Call centre services
Call centre services, a category of Type II VATS, have been split into domestic call centres, which primarily cater to domestic customers, and offshore call centre services, which cater to overseas subscribers, reflecting changes in law and practice in recent years whereby foreign investors have been allowed to establish offshore (i.e., overseas-customer facing) call centres in pilot cities in China without restrictions on the percentage of foreign equity ownership.
Changes to other service categories
7.1 Contraction of the scope of OTP services
One noticeable feature of the 2015 Catalogue is the contraction of the scope of OTP to remove securities transaction processing, banking services, ticketing sales services, online auctions and payment services. This still leaves everyone in the dark as to the line in the sand (if there is one, we see it as shifting with the policy tides, and the position is not helped by a lack of coordination
in this area between MIIT and PBOC to clarify this) between Payment Services Organisation ("PSO") licenses issued by the People's Bank of China for third party payment processors like AliPay or TenPay on the one hand, and OTP services requiring an OTP Permit from MIIT, on the other.

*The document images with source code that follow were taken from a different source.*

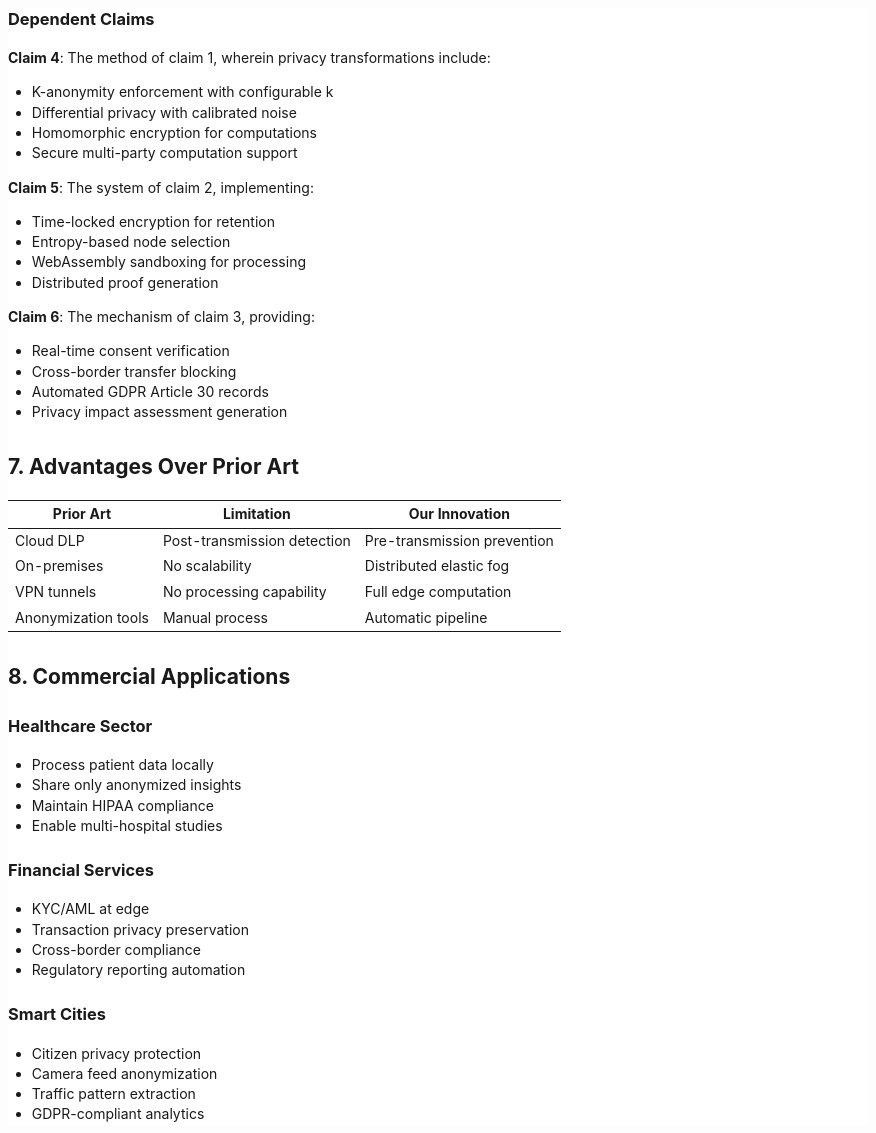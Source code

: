 ### Dependent Claims

**Claim 4**: The method of claim 1, wherein privacy transformations include:
- K-anonymity enforcement with configurable k
- Differential privacy with calibrated noise
- Homomorphic encryption for computations
- Secure multi-party computation support

**Claim 5**: The system of claim 2, implementing:
- Time-locked encryption for retention
- Entropy-based node selection
- WebAssembly sandboxing for processing
- Distributed proof generation

**Claim 6**: The mechanism of claim 3, providing:
- Real-time consent verification
- Cross-border transfer blocking
- Automated GDPR Article 30 records
- Privacy impact assessment generation

## 7. Advantages Over Prior Art

| Prior Art | Limitation | Our Innovation |
|-----------|------------|----------------|
| Cloud DLP | Post-transmission detection | Pre-transmission prevention |
| On-premises | No scalability | Distributed elastic fog |
| VPN tunnels | No processing capability | Full edge computation |
| Anonymization tools | Manual process | Automatic pipeline |

## 8. Commercial Applications

### Healthcare Sector
- Process patient data locally
- Share only anonymized insights
- Maintain HIPAA compliance
- Enable multi-hospital studies

### Financial Services
- KYC/AML at edge
- Transaction privacy preservation
- Cross-border compliance
- Regulatory reporting automation

### Smart Cities
- Citizen privacy protection
- Camera feed anonymization
- Traffic pattern extraction
- GDPR-compliant analytics
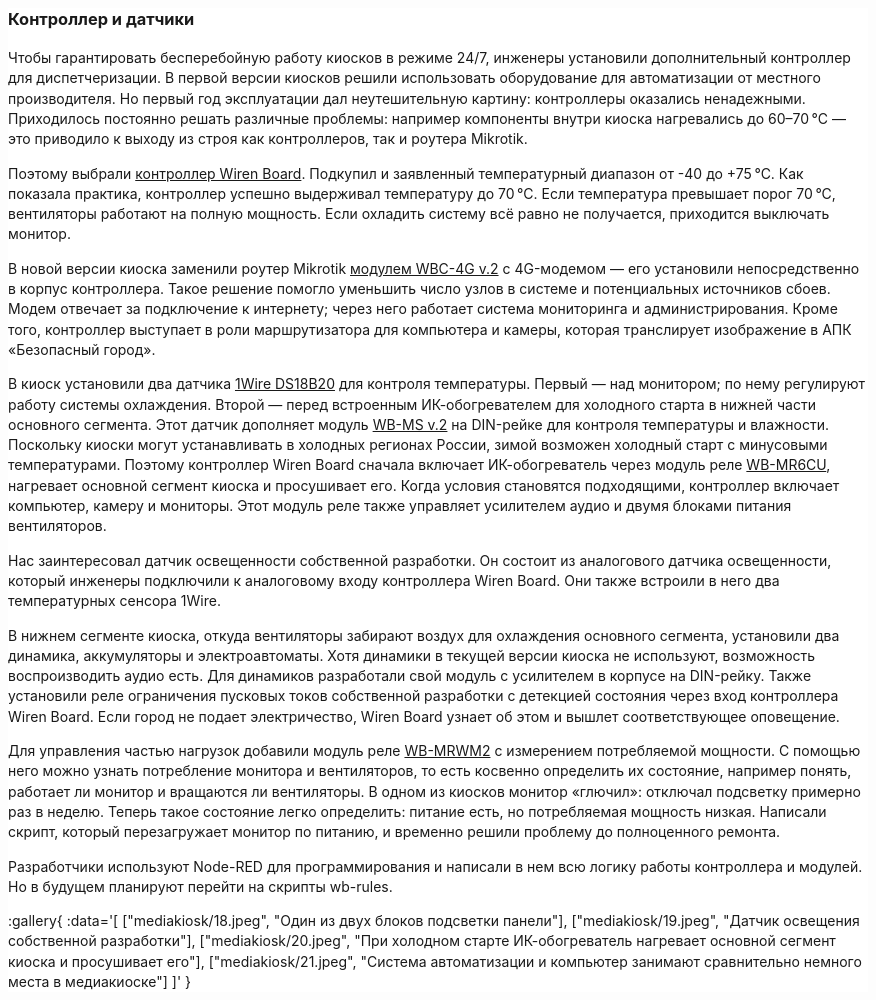 ### Контроллер и датчики

Чтобы гарантировать бесперебойную работу киосков в режиме 24/7, инженеры установили дополнительный контроллер для диспетчеризации. В первой версии киосков решили использовать оборудование для автоматизации от местного производителя. Но первый год эксплуатации дал неутешительную картину: контроллеры оказались ненадежными. Приходилось постоянно решать различные проблемы: например компоненты внутри киоска нагревались до 60–70 °C — это приводило к выходу из строя как контроллеров, так и роутера Mikrotik.

Поэтому выбрали [контроллер Wiren Board](https://wirenboard.com/ru/catalog/kontrollery/). Подкупил и заявленный температурный диапазон от \-40 до \+75 °C. Как показала практика, контроллер успешно выдерживал температуру до 70 °C. Если температура превышает порог 70 °C, вентиляторы работают на полную мощность. Если охладить систему всё равно не получается, приходится выключать монитор.

В новой версии киоска заменили роутер Mikrotik [модулем WBC-4G v.2](https://wirenboard.com/ru/product/wbc-4g-v2/) с 4G-модемом — его установили непосредственно в корпус контроллера. Такое решение помогло уменьшить число узлов в системе и потенциальных источников сбоев. Модем отвечает за подключение к интернету; через него работает система мониторинга и администрирования. Кроме того, контроллер выступает в роли маршрутизатора для компьютера и камеры, которая транслирует изображение в АПК «Безопасный город».

В киоск установили два датчика [1Wire DS18B20](https://wirenboard.com/ru/product/1wire-DS18B20/) для контроля температуры. Первый — над монитором; по нему регулируют работу системы охлаждения. Второй — перед встроенным ИК-обогревателем для холодного старта в нижней части основного сегмента. Этот датчик дополняет модуль [WB-MS v.2](https://wirenboard.com/ru/product/WB-MS/) на DIN-рейке для контроля температуры и влажности. Поскольку киоски могут устанавливать в холодных регионах России, зимой возможен холодный старт с минусовыми температурами. Поэтому контроллер Wiren Board сначала включает ИК-обогреватель через модуль реле [WB-MR6CU](https://wirenboard.com/ru/product/WB-MR6CU/), нагревает основной сегмент киоска и просушивает его. Когда условия становятся подходящими, контроллер включает компьютер, камеру и мониторы. Этот модуль реле также управляет усилителем аудио и двумя блоками питания вентиляторов.

Нас заинтересовал датчик освещенности собственной разработки. Он состоит из аналогового датчика освещенности, который инженеры подключили к аналоговому входу контроллера Wiren Board. Они также встроили в него два температурных сенсора 1Wire.

В нижнем сегменте киоска, откуда вентиляторы забирают воздух для охлаждения основного сегмента, установили два динамика, аккумуляторы и электроавтоматы. Хотя динамики в текущей версии киоска не используют, возможность воспроизводить аудио есть. Для динамиков разработали свой модуль с усилителем в корпусе на DIN-рейку. Также установили реле ограничения пусковых токов собственной разработки с детекцией состояния через вход контроллера Wiren Board. Если город не подает электричество, Wiren Board узнает об этом и вышлет соответствующее оповещение.

Для управления частью нагрузок добавили модуль реле [WB-MRWM2](https://wirenboard.com/ru/product/wb-mrwm2/) с измерением потребляемой мощности. С помощью него можно узнать потребление монитора и вентиляторов, то есть косвенно определить их состояние, например понять, работает ли монитор и вращаются ли вентиляторы. В одном из киосков монитор «глючил»: отключал подсветку примерно раз в неделю. Теперь такое состояние легко определить: питание есть, но потребляемая мощность низкая. Написали скрипт, который перезагружает монитор по питанию, и временно решили проблему до полноценного ремонта.

Разработчики используют Node-RED для программирования и написали в нем всю логику работы контроллера и модулей. Но в будущем планируют перейти на скрипты wb-rules.

:gallery{
    :data='[
        ["mediakiosk/18.jpeg", "Один из двух блоков подсветки панели"],
        ["mediakiosk/19.jpeg", "Датчик освещения собственной разработки"],
        ["mediakiosk/20.jpeg", "При холодном старте ИК-обогреватель нагревает основной сегмент киоска и просушивает его"],
        ["mediakiosk/21.jpeg", "Система автоматизации и компьютер занимают сравнительно немного места в медиакиоске"]
    ]'
}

7.2 Capturing new mobile cellular technologies
Finally, there have been various minor technical adjustments made in the 2015 Catalogue to the wording of certain BTS to capture new mobile cellular technologies, hence BTS Type I (cellular mobile communications services) is now broken down into 2nd/3rd/4th/LTE generation services, and satellite communications BTS Type I have been similarly broken down more logically into mobile fixed and leased circuit services. This is more in the way of 'housekeeping', rather than substantive changes.
8. Conclusion
The key question on everyone's lips in relation to the 2015 Catalogue is why did it take so long to get to this point, given the relatively minor changes to the overall scheme and contents of the 2003 Catalogue? The 2015 Catalogue fails to grasp the thornier problems of interpretation (notably cloud computing and e-commerce) and leaves industry participants in certain sectors in the dark about where certain key services sit in the regulatory scheme (PSO license v OTP VATS Permit or ICP VATS v OTP VATS). It may bring some cheer to domestic players with an eye on the resale market, but there is nothing in the 2015 Catalogue that suggests any breakthrough for foreign investment in the sector, and indeed there is nothing in it to rival the changes brought about by the liberalization in the China (Shanghai) Free Trade Zone. So, in short, there have been some minor improvements and updates and moving around of pieces, but nothing remotely meeting the weight of expectation in the market after such a long gestation period.